(Published in the Business Standard, March 27, 2007)
“How many girls born in Digfeer Hospital in Mogadishu in November 1969 are even alive today? And how many have a real voice?”
Ayaan Hirsi Ali knows the answer to her own rhetorical question. In Infidel, she sets down the story of her remarkable life, making no apologies. Her father was a noted warlord, member of a clan of Somali desert nomads. Ayaan Hirsi Ali lived for much of her life under the codes that governed “proper behaviour”—she suffered female genital circumcision (more accurately called female genital mutilation) as a young girl, and was brought up in a culture she describes as “brutal, bigoted, fixated on controlling women, and harsh in war.”
She escaped from her family en route to a forced marriage that had been planned for her in Canada, and made up a story convincing enough to gain asylum in Holland. The headscarf came off; she found salvation through education, became a Dutch member of Parliament, and in 2004, helped Dutch film-maker Theo Van Gogh make a film about Muslim women.
Theo Van Gogh was murdered by a Muslim fundamentalist, and as the spotlight focused on Hirsi Ali, questions were raised about her “refugee” status. She is now in America, and Infidel is one of the most widely discussed biographies of recent times. Hirsi Ali believes that her faith must be rescued, that Islam is in need of a radical transformation. And she believes in a higher cause than even faith, as she said in a trenchant essay just after the controversy over cartoons of Prophet Muhammad, “I am here to defend the right to offend.”
The figure that has emerged most strongly in contemporary fiction about Islam is the figure of the terrorist, usually male, often apparently cosmopolitan, drawn to a warped version of the true faith by circumstances. This is the figure you see in John Updike’s Terrorist, in Kiran Nagarkar’s God’s Little Soldier, in Mohsin Hamid’s The Reluctant Fundamentalist. Of the three, Hamid offers the best imagined and most sensitive portrait. He tackles similar questions to the ones Hanif Kureishi raised a generation ago in My Son the Fanatic: how can someone brought up in an age of reason betray himself?

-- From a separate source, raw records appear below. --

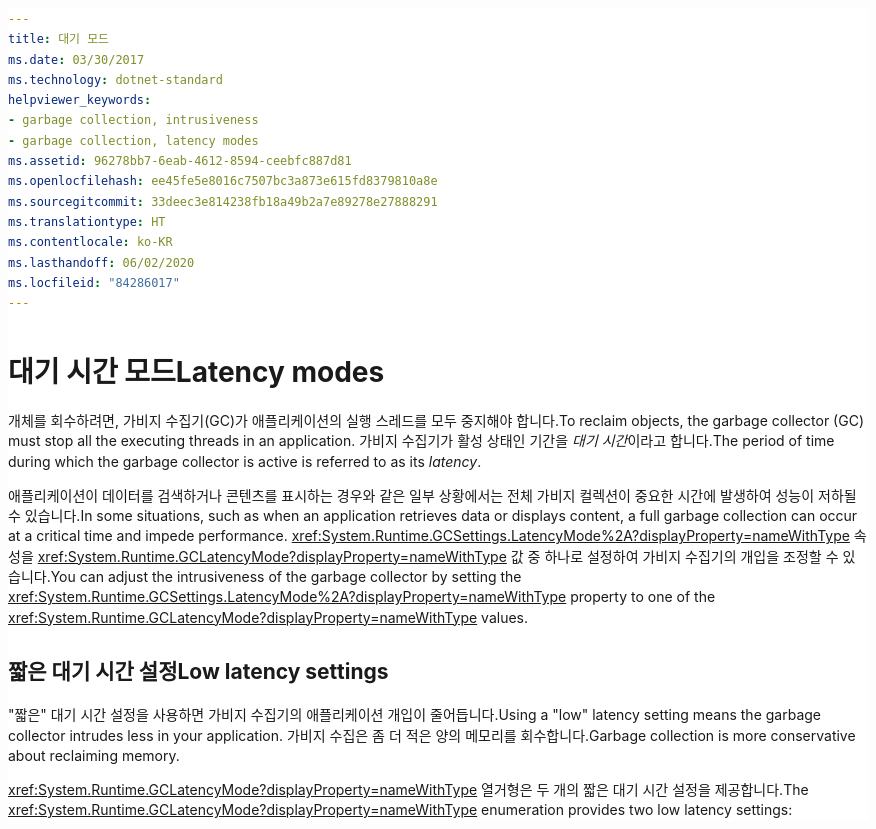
 ```yaml
---
title: 대기 모드
ms.date: 03/30/2017
ms.technology: dotnet-standard
helpviewer_keywords:
- garbage collection, intrusiveness
- garbage collection, latency modes
ms.assetid: 96278bb7-6eab-4612-8594-ceebfc887d81
ms.openlocfilehash: ee45fe5e8016c7507bc3a873e615fd8379810a8e
ms.sourcegitcommit: 33deec3e814238fb18a49b2a7e89278e27888291
ms.translationtype: HT
ms.contentlocale: ko-KR
ms.lasthandoff: 06/02/2020
ms.locfileid: "84286017"
---
```

# <a name="latency-modes"></a><span data-ttu-id="630a5-102">대기 시간 모드</span><span class="sxs-lookup"><span data-stu-id="630a5-102">Latency modes</span></span>

<span data-ttu-id="630a5-103">개체를 회수하려면, 가비지 수집기(GC)가 애플리케이션의 실행 스레드를 모두 중지해야 합니다.</span><span class="sxs-lookup"><span data-stu-id="630a5-103">To reclaim objects, the garbage collector (GC) must stop all the executing threads in an application.</span></span> <span data-ttu-id="630a5-104">가비지 수집기가 활성 상태인 기간을 *대기 시간*이라고 합니다.</span><span class="sxs-lookup"><span data-stu-id="630a5-104">The period of time during which the garbage collector is active is referred to as its *latency*.</span></span>

<span data-ttu-id="630a5-105">애플리케이션이 데이터를 검색하거나 콘텐츠를 표시하는 경우와 같은 일부 상황에서는 전체 가비지 컬렉션이 중요한 시간에 발생하여 성능이 저하될 수 있습니다.</span><span class="sxs-lookup"><span data-stu-id="630a5-105">In some situations, such as when an application retrieves data or displays content, a full garbage collection can occur at a critical time and impede performance.</span></span> <span data-ttu-id="630a5-106"><xref:System.Runtime.GCSettings.LatencyMode%2A?displayProperty=nameWithType> 속성을 <xref:System.Runtime.GCLatencyMode?displayProperty=nameWithType> 값 중 하나로 설정하여 가비지 수집기의 개입을 조정할 수 있습니다.</span><span class="sxs-lookup"><span data-stu-id="630a5-106">You can adjust the intrusiveness of the garbage collector by setting the <xref:System.Runtime.GCSettings.LatencyMode%2A?displayProperty=nameWithType> property to one of the <xref:System.Runtime.GCLatencyMode?displayProperty=nameWithType> values.</span></span>

## <a name="low-latency-settings"></a><span data-ttu-id="630a5-107">짧은 대기 시간 설정</span><span class="sxs-lookup"><span data-stu-id="630a5-107">Low latency settings</span></span>

<span data-ttu-id="630a5-108">"짧은" 대기 시간 설정을 사용하면 가비지 수집기의 애플리케이션 개입이 줄어듭니다.</span><span class="sxs-lookup"><span data-stu-id="630a5-108">Using a "low" latency setting means the garbage collector intrudes less in your application.</span></span> <span data-ttu-id="630a5-109">가비지 수집은 좀 더 적은 양의 메모리를 회수합니다.</span><span class="sxs-lookup"><span data-stu-id="630a5-109">Garbage collection is more conservative about reclaiming memory.</span></span>

<span data-ttu-id="630a5-110"><xref:System.Runtime.GCLatencyMode?displayProperty=nameWithType> 열거형은 두 개의 짧은 대기 시간 설정을 제공합니다.</span><span class="sxs-lookup"><span data-stu-id="630a5-110">The <xref:System.Runtime.GCLatencyMode?displayProperty=nameWithType> enumeration provides two low latency settings:</span></span>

This is an important subject, but the figure of the young Islamic man turned terrorist is also becoming a 21st century cliché. Ayaan Hirsi Ali belongs to a small group of writers who use fiction or non-fiction to move into different, if equally crucial, areas of debate.
A few years ago, some of us began reading an independent website called Muslim Wake-up because it included the voices of some of the most original writers of our time. There was Mohja Kahf, writing a Scheherazade-cycle of stories about Sex and the Umma. Michael Muhammad Knight’s The Taqwacores introduced the then-fictional genre of Muslim punk rock—the book went cult, and inspired actual Muslim punk rockers subsequently.
And there was Asra Q Nomani, a journalist interested in exploring faith from the inside. In Standing Alone in Mecca, Nomani shares with Hirsi Ali the belief that Islam must be transformed from the inside, but she has a more nuanced, and scholarly, understanding of her faith. Nomani was in Pakistan with her friend Danny Pearl days before he was kidnapped and killed; she and Marianne Pearl went through their pregnancies together, Nomani in the early stages, Marianne in her final months.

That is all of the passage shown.